The gift that just keeps on taking
What is it with this administration — a general envy and resentment of success (“You didn’t build that!”) or just a general incompetence at anything to do with basic economics? Like the old and bitter truth that the surest way to make something scarcer is to tax it.
The administration’s latest victim is the American medical device industry — the people who make everything from body-scanning machines to catheters to glucose meters, anything regulated by the Food and Drug Administration. Like pacemakers, defibrillators, artificial joints, heart stents, chemotherapy delivery systems. … If a medical device helps folks, the tax on every sale just went up 2.3 percent.
Yes, this is another sales tax, not an income tax. Which means it’ll actually take a much higher percentage of these companies’ incomes. Which in turn means there’ll be fewer new medical devices (it takes profits to finance research and development) and more pink slips. And soon enough, less revenue for the government itself as the industry shrinks, and taxable income with it.
Obamacare turns out to be the gift that just keeps on taking. And every new exaction always comes as a surprise to the unwary. Taxes that were just going to hit the very rich — those envied and resented 1 percent — have a way of hitting those who need help the most.

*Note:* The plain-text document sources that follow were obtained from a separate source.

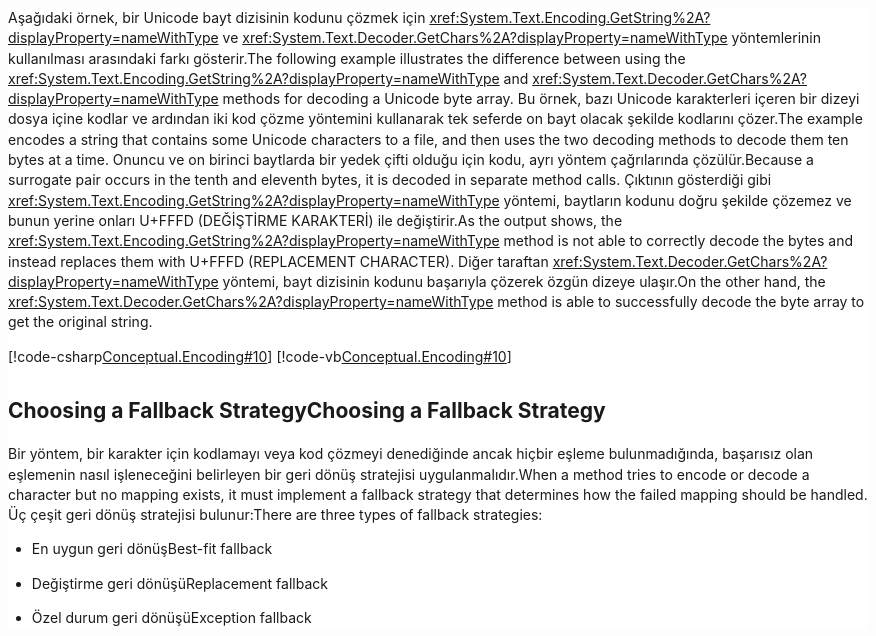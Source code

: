 <span data-ttu-id="f8715-231">Aşağıdaki örnek, bir Unicode bayt dizisinin kodunu çözmek için <xref:System.Text.Encoding.GetString%2A?displayProperty=nameWithType> ve <xref:System.Text.Decoder.GetChars%2A?displayProperty=nameWithType> yöntemlerinin kullanılması arasındaki farkı gösterir.</span><span class="sxs-lookup"><span data-stu-id="f8715-231">The following example illustrates the difference between using the <xref:System.Text.Encoding.GetString%2A?displayProperty=nameWithType> and <xref:System.Text.Decoder.GetChars%2A?displayProperty=nameWithType> methods for decoding a Unicode byte array.</span></span> <span data-ttu-id="f8715-232">Bu örnek, bazı Unicode karakterleri içeren bir dizeyi dosya içine kodlar ve ardından iki kod çözme yöntemini kullanarak tek seferde on bayt olacak şekilde kodlarını çözer.</span><span class="sxs-lookup"><span data-stu-id="f8715-232">The example encodes a string that contains some Unicode characters to a file, and then uses the two decoding methods to decode them ten bytes at a time.</span></span> <span data-ttu-id="f8715-233">Onuncu ve on birinci baytlarda bir yedek çifti olduğu için kodu, ayrı yöntem çağrılarında çözülür.</span><span class="sxs-lookup"><span data-stu-id="f8715-233">Because a surrogate pair occurs in the tenth and eleventh bytes, it is decoded in separate method calls.</span></span> <span data-ttu-id="f8715-234">Çıktının gösterdiği gibi <xref:System.Text.Encoding.GetString%2A?displayProperty=nameWithType> yöntemi, baytların kodunu doğru şekilde çözemez ve bunun yerine onları U+FFFD (DEĞİŞTİRME KARAKTERİ) ile değiştirir.</span><span class="sxs-lookup"><span data-stu-id="f8715-234">As the output shows, the <xref:System.Text.Encoding.GetString%2A?displayProperty=nameWithType> method is not able to correctly decode the bytes and instead replaces them with U+FFFD (REPLACEMENT CHARACTER).</span></span> <span data-ttu-id="f8715-235">Diğer taraftan <xref:System.Text.Decoder.GetChars%2A?displayProperty=nameWithType> yöntemi, bayt dizisinin kodunu başarıyla çözerek özgün dizeye ulaşır.</span><span class="sxs-lookup"><span data-stu-id="f8715-235">On the other hand, the <xref:System.Text.Decoder.GetChars%2A?displayProperty=nameWithType> method is able to successfully decode the byte array to get the original string.</span></span>

[!code-csharp[Conceptual.Encoding#10](../../../samples/snippets/csharp/VS_Snippets_CLR/conceptual.encoding/cs/stream1.cs#10)]
[!code-vb[Conceptual.Encoding#10](../../../samples/snippets/visualbasic/VS_Snippets_CLR/conceptual.encoding/vb/stream1.vb#10)]

<a name="FallbackStrategy"></a>

## <a name="choosing-a-fallback-strategy"></a><span data-ttu-id="f8715-236">Choosing a Fallback Strategy</span><span class="sxs-lookup"><span data-stu-id="f8715-236">Choosing a Fallback Strategy</span></span>

<span data-ttu-id="f8715-237">Bir yöntem, bir karakter için kodlamayı veya kod çözmeyi denediğinde ancak hiçbir eşleme bulunmadığında, başarısız olan eşlemenin nasıl işleneceğini belirleyen bir geri dönüş stratejisi uygulanmalıdır.</span><span class="sxs-lookup"><span data-stu-id="f8715-237">When a method tries to encode or decode a character but no mapping exists, it must implement a fallback strategy that determines how the failed mapping should be handled.</span></span> <span data-ttu-id="f8715-238">Üç çeşit geri dönüş stratejisi bulunur:</span><span class="sxs-lookup"><span data-stu-id="f8715-238">There are three types of fallback strategies:</span></span>

- <span data-ttu-id="f8715-239">En uygun geri dönüş</span><span class="sxs-lookup"><span data-stu-id="f8715-239">Best-fit fallback</span></span>

- <span data-ttu-id="f8715-240">Değiştirme geri dönüşü</span><span class="sxs-lookup"><span data-stu-id="f8715-240">Replacement fallback</span></span>

- <span data-ttu-id="f8715-241">Özel durum geri dönüşü</span><span class="sxs-lookup"><span data-stu-id="f8715-241">Exception fallback</span></span>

This time the victims are those companies — and their employees — that make medical devices. The new, higher tax on sales of their lifesaving products will mean more layoffs, more companies moving offshore, and more markets lost to foreign competitors. And this country’s technological edge in producing new and innovative medical devices will be whittled away as their manufacturers have to cut back on their research and development.
If there’s a way to discourage invention and innovation, drive up costs, eliminate jobs, help foreign competitors at the expense of American businesses, and generally make this weak economic recovery even weaker, you can bet this president will find it.
This new tax on medical devices, which took effect as of the first of the year, is one of the endless provisions of the ironically titled Patient Protection and Affordable Care Act, aka Obamacare. Like so many of its other taxes, regulations and/or restrictions, this one isn’t likely to protect patients or make medical care any more affordable.
Quite the contrary. Because it’s a sure way to drive up the cost of everything in health care from artificial joints to kits that test blood-sugar.
The only discernible effect of this new tax on medical devices, as with so many new taxes, will be to increase their price and decrease their availability. By 2.3 percent. At least. So much for affordable care and patient protection. This administration seems to know as much about economics as it does about medicine — just enough to be dangerous. There’s nothing wrong with Obama’s imagination; it’s his connection to economic reality that seems tenuous at best.
It’s enough to make a body wonder if the masterminds who dreamed up this tax on medical devices have ever practiced medicine themselves, or started a company, or thought through these brainstorms before enacting them into law. The one law sure to apply in the case of this new tax is the law of unintended consequences, aka Murphy’s law. (“Anything that can go wrong will go wrong.”)
The case for this latest tax on health care is another triumph of creative accounting, and another defeat for common sense. Since so much of Obamacare’s small print has yet to be revealed, or even written, there’s no telling how many more taxes, regulations and penalties are in the works. Oh, joy. Nancy Pelosi did say we’d have to pass Obamacare before finding out what all is in it, and, boy, are we. Tax after tax after tax.